• TASK TO COMPLETE
All entries shown below should be duplicated character for character.

• RAW DATA

▼

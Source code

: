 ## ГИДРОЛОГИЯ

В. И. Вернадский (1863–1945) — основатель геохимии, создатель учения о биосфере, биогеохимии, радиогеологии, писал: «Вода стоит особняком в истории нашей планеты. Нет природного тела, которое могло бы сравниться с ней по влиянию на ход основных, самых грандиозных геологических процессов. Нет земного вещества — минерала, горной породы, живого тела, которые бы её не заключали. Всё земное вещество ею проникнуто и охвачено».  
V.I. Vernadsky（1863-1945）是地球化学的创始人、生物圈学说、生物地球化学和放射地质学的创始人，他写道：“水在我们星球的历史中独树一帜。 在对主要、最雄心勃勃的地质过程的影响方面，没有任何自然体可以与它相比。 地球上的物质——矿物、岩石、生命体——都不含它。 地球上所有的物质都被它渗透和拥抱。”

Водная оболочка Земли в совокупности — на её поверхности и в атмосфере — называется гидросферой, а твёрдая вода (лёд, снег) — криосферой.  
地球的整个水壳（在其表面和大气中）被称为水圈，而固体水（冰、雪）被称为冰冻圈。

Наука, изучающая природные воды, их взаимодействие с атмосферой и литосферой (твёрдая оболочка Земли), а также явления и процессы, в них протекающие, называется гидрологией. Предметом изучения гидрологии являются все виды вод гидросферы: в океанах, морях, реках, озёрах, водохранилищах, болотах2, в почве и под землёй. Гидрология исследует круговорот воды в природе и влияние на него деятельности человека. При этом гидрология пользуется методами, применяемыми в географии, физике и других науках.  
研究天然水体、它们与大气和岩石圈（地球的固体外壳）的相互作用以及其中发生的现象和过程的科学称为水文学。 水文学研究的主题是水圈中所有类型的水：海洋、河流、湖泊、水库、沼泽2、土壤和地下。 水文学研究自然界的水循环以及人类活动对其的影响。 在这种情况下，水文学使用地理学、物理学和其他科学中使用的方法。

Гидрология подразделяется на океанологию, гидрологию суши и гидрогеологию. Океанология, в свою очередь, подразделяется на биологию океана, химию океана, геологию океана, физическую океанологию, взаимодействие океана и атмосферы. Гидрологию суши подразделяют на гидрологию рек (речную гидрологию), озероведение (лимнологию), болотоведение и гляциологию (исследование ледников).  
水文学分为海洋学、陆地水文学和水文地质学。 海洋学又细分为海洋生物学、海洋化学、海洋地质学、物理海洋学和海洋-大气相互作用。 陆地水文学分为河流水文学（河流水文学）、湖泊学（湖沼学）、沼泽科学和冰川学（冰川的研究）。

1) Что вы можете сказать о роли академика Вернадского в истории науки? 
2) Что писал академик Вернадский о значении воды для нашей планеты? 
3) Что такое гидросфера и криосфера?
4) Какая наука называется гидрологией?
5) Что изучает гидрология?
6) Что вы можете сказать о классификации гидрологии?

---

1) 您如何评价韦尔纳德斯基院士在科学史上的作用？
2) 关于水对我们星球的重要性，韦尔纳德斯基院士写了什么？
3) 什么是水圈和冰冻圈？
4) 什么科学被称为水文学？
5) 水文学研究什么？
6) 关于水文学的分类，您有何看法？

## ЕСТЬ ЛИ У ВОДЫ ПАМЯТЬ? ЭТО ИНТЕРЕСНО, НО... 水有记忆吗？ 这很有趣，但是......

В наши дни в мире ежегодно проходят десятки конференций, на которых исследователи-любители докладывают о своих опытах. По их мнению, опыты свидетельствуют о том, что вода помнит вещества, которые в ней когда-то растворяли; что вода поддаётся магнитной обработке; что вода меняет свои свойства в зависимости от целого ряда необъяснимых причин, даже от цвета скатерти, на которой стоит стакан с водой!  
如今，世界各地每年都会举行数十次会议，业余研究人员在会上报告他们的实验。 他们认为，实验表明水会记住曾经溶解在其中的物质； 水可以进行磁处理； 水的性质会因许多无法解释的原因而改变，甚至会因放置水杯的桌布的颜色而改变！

▲

• SOLUTION FOR THIS PROBLEM
Source code

: ## ГИДРОЛОГИЯ

В. И. Вернадский (1863–1945) — основатель геохимии, создатель учения о биосфере, биогеохимии, радиогеологии, писал: «Вода стоит особняком в истории нашей планеты. Нет природного тела, которое могло бы сравниться с ней по влиянию на ход основных, самых грандиозных геологических процессов. Нет земного вещества — минерала, горной породы, живого тела, которые бы её не заключали. Всё земное вещество ею проникнуто и охвачено».  
V.I. Vernadsky（1863-1945）是地球化学的创始人、生物圈学说、生物地球化学和放射地质学的创始人，他写道：“水在我们星球的历史中独树一帜。 在对主要、最雄心勃勃的地质过程的影响方面，没有任何自然体可以与它相比。 地球上的物质——矿物、岩石、生命体——都不含它。 地球上所有的物质都被它渗透和拥抱。”

Водная оболочка Земли в совокупности — на её поверхности и в атмосфере — называется гидросферой, а твёрдая вода (лёд, снег) — криосферой.  
地球的整个水壳（在其表面和大气中）被称为水圈，而固体水（冰、雪）被称为冰冻圈。

Наука, изучающая природные воды, их взаимодействие с атмосферой и литосферой (твёрдая оболочка Земли), а также явления и процессы, в них протекающие, называется гидрологией. Предметом изучения гидрологии являются все виды вод гидросферы: в океанах, морях, реках, озёрах, водохранилищах, болотах2, в почве и под землёй. Гидрология исследует круговорот воды в природе и влияние на него деятельности человека. При этом гидрология пользуется методами, применяемыми в географии, физике и других науках.  
研究天然水体、它们与大气和岩石圈（地球的固体外壳）的相互作用以及其中发生的现象和过程的科学称为水文学。 水文学研究的主题是水圈中所有类型的水：海洋、河流、湖泊、水库、沼泽2、土壤和地下。 水文学研究自然界的水循环以及人类活动对其的影响。 在这种情况下，水文学使用地理学、物理学和其他科学中使用的方法。

Гидрология подразделяется на океанологию, гидрологию суши и гидрогеологию. Океанология, в свою очередь, подразделяется на биологию океана, химию океана, геологию океана, физическую океанологию, взаимодействие океана и атмосферы. Гидрологию суши подразделяют на гидрологию рек (речную гидрологию), озероведение (лимнологию), болотоведение и гляциологию (исследование ледников).  
水文学分为海洋学、陆地水文学和水文地质学。 海洋学又细分为海洋生物学、海洋化学、海洋地质学、物理海洋学和海洋-大气相互作用。 陆地水文学分为河流水文学（河流水文学）、湖泊学（湖沼学）、沼泽科学和冰川学（冰川的研究）。

1) Что вы можете сказать о роли академика Вернадского в истории науки? 
2) Что писал академик Вернадский о значении воды для нашей планеты? 
3) Что такое гидросфера и криосфера?
4) Какая наука называется гидрологией?
5) Что изучает гидрология?
6) Что вы можете сказать о классификации гидрологии?

---

1) 您如何评价韦尔纳德斯基院士在科学史上的作用？
2) 关于水对我们星球的重要性，韦尔纳德斯基院士写了什么？
3) 什么是水圈和冰冻圈？
4) 什么科学被称为水文学？
5) 水文学研究什么？
6) 关于水文学的分类，您有何看法？

## ЕСТЬ ЛИ У ВОДЫ ПАМЯТЬ? ЭТО ИНТЕРЕСНО, НО... 水有记忆吗？ 这很有趣，但是......

В наши дни в мире ежегодно проходят десятки конференций, на которых исследователи-любители докладывают о своих опытах. По их мнению, опыты свидетельствуют о том, что вода помнит вещества, которые в ней когда-то растворяли; что вода поддаётся магнитной обработке; что вода меняет свои свойства в зависимости от целого ряда необъяснимых причин, даже от цвета скатерти, на которой стоит стакан с водой!  
如今，世界各地每年都会举行数十次会议，业余研究人员在会上报告他们的实验。 他们认为，实验表明水会记住曾经溶解在其中的物质； 水可以进行磁处理； 水的性质会因许多无法解释的原因而改变，甚至会因放置水杯的桌布的颜色而改变！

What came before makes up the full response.